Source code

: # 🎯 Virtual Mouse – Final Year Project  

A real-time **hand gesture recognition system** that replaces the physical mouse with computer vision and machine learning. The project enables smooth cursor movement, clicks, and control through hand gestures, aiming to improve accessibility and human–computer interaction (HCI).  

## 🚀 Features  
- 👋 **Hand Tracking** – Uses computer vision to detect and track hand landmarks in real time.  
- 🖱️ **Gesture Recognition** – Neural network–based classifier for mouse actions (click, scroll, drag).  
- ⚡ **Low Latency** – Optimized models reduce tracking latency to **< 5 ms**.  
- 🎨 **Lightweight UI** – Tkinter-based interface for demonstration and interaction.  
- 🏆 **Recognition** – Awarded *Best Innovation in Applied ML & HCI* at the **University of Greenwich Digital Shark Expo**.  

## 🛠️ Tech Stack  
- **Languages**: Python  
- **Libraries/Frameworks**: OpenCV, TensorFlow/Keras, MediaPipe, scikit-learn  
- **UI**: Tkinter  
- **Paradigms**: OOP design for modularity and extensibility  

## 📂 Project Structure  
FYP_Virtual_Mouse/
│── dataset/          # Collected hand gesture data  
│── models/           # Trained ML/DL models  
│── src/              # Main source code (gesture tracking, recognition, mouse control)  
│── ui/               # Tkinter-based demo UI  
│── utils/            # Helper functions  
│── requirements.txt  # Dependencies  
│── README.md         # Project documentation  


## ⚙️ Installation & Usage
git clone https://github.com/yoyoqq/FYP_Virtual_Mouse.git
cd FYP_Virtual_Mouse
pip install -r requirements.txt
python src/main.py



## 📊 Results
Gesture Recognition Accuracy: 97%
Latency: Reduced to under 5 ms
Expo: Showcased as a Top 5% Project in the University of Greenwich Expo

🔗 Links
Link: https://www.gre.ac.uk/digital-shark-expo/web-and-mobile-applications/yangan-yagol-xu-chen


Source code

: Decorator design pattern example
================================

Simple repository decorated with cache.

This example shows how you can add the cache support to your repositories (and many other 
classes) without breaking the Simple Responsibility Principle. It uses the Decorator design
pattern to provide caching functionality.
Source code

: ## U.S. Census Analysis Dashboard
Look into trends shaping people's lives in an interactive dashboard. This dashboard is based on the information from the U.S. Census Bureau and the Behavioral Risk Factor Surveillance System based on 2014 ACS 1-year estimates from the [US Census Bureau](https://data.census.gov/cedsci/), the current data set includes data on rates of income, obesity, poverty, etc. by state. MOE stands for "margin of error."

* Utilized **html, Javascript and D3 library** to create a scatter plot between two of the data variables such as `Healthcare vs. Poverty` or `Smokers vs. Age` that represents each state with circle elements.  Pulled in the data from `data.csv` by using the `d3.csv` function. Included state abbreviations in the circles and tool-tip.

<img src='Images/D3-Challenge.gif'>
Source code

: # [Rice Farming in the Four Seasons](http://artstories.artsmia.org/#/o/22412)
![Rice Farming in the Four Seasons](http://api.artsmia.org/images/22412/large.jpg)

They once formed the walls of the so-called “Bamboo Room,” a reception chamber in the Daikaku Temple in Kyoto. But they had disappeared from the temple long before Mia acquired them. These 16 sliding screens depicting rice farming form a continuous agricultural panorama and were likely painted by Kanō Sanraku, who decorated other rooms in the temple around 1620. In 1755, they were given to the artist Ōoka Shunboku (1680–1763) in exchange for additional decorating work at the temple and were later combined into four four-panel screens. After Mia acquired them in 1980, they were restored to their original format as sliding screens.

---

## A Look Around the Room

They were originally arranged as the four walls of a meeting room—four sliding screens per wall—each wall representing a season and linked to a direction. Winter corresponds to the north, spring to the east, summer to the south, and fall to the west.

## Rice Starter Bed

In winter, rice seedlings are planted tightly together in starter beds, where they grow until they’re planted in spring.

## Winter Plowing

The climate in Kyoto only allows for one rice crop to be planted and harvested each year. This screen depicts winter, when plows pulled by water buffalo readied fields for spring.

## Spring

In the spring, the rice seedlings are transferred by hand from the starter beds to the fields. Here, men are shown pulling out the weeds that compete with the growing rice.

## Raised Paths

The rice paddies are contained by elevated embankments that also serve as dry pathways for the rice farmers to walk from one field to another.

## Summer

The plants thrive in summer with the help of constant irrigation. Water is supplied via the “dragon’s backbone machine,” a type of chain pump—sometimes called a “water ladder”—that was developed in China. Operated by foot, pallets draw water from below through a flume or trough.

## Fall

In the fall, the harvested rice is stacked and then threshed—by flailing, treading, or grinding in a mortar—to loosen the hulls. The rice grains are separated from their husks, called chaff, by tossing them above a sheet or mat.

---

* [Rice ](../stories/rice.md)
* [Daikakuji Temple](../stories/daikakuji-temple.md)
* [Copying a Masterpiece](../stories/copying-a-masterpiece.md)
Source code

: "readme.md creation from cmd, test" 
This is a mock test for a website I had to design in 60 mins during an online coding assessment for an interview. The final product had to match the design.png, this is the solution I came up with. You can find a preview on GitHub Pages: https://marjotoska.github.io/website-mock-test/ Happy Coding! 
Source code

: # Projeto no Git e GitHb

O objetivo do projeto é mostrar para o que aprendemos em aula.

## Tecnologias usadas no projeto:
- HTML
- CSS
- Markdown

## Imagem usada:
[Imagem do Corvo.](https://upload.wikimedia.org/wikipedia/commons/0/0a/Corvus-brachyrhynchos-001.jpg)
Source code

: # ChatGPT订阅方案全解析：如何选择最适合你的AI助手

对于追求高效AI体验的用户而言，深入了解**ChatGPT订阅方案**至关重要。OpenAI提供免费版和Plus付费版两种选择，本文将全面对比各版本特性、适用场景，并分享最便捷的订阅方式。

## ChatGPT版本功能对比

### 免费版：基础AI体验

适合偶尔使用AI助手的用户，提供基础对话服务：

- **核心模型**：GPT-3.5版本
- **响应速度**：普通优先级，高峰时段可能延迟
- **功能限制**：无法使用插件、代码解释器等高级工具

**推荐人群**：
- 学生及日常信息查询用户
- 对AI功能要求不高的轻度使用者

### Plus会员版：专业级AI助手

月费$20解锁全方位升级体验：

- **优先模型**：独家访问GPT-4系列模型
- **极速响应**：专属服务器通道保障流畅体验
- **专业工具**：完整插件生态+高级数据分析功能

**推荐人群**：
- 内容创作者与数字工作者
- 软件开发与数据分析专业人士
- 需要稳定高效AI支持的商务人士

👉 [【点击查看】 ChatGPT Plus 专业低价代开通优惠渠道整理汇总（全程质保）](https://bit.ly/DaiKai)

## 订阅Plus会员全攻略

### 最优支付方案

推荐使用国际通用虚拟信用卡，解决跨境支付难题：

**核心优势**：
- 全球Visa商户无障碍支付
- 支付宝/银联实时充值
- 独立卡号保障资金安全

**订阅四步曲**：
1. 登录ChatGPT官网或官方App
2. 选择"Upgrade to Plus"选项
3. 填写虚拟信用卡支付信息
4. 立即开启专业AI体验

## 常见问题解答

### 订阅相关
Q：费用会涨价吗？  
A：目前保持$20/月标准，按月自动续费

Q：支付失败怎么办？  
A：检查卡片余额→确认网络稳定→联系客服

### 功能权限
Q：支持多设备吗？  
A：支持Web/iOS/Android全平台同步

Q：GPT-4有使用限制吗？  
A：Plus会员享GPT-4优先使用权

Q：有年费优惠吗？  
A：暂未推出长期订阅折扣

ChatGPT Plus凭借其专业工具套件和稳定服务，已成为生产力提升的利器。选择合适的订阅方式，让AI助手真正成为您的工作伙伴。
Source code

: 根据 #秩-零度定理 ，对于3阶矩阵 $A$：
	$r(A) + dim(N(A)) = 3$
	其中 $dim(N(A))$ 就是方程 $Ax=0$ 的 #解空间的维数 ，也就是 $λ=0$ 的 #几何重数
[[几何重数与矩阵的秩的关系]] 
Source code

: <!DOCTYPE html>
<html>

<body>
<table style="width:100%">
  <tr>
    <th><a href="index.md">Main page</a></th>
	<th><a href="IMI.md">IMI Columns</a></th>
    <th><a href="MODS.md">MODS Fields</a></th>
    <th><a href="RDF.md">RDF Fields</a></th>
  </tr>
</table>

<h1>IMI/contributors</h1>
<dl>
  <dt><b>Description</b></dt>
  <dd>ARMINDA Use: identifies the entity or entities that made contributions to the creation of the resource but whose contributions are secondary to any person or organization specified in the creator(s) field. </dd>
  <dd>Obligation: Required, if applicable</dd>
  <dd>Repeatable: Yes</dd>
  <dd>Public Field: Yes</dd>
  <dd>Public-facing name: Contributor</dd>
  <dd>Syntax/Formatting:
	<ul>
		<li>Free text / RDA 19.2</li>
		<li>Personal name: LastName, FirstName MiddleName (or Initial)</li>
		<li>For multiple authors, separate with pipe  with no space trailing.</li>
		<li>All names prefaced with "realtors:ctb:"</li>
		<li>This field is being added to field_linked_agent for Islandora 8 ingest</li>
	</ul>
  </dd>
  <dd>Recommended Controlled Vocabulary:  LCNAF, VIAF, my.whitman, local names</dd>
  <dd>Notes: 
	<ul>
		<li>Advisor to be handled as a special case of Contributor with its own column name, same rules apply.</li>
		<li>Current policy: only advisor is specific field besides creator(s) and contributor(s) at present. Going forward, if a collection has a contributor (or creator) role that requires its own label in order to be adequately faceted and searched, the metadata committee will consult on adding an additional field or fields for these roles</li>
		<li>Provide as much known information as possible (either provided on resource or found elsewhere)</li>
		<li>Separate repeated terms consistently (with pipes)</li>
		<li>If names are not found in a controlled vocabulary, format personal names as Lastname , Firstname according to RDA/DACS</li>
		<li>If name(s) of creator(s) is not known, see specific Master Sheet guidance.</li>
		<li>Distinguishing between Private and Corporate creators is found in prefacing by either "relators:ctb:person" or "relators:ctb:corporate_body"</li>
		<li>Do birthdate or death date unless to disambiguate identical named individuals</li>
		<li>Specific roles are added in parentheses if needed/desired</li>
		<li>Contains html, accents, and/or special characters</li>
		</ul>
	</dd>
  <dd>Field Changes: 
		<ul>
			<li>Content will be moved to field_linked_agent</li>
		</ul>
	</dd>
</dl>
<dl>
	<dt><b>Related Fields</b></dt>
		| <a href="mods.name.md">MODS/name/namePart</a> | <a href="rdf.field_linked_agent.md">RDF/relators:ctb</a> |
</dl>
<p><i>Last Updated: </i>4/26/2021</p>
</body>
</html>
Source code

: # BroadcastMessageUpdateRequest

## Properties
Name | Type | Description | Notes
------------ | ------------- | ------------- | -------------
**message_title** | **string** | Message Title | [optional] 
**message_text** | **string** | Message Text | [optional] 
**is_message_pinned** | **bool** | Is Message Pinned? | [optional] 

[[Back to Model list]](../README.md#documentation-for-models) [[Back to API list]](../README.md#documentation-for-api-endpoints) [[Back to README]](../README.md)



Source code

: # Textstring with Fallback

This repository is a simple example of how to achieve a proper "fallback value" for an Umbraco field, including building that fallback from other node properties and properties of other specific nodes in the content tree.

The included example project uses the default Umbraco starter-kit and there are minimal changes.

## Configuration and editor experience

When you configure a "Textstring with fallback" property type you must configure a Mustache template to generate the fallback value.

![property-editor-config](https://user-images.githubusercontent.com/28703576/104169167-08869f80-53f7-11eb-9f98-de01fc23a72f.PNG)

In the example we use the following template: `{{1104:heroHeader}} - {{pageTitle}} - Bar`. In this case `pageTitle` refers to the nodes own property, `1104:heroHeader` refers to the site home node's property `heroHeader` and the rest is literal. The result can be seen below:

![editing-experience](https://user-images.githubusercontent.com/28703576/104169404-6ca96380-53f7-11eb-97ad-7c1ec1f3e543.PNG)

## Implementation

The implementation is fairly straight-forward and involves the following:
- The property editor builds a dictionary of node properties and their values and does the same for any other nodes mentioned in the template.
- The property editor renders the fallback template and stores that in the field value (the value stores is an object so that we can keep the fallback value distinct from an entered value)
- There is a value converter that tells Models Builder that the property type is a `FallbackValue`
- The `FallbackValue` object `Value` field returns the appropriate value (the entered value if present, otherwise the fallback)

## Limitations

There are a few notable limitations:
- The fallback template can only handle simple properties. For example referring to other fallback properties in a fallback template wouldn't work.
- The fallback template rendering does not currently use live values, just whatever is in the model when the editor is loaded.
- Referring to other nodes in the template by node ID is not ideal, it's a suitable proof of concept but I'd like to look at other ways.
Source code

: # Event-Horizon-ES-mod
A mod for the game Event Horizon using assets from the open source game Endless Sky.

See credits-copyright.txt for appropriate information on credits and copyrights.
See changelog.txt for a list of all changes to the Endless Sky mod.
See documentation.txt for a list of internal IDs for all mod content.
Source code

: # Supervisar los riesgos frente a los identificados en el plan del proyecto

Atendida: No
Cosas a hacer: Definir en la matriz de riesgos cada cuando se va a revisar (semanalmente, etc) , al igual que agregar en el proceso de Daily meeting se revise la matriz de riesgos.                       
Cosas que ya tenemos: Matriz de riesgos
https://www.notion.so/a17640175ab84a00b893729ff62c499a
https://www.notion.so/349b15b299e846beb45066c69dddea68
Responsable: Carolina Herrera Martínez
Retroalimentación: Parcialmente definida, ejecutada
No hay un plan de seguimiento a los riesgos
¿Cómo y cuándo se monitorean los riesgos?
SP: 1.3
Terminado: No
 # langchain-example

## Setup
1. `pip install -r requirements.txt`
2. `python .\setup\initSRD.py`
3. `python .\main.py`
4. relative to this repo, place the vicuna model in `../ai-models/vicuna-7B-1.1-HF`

GOAL OF THE EXERCISE:
Going back over the entries above, copy word for word every line from the one that has "- 🖱️ **Gesture" on through the one that has "- 🎨 **Lightweight".

FINISHED EXERCISE:
- 🖱️ **Gesture Recognition** – Neural network–based classifier for mouse actions (click, scroll, drag).  
- ⚡ **Low Latency** – Optimized models reduce tracking latency to **< 5 ms**.  
- 🎨 **Lightweight UI** – Tkinter-based interface for demonstration and interaction.  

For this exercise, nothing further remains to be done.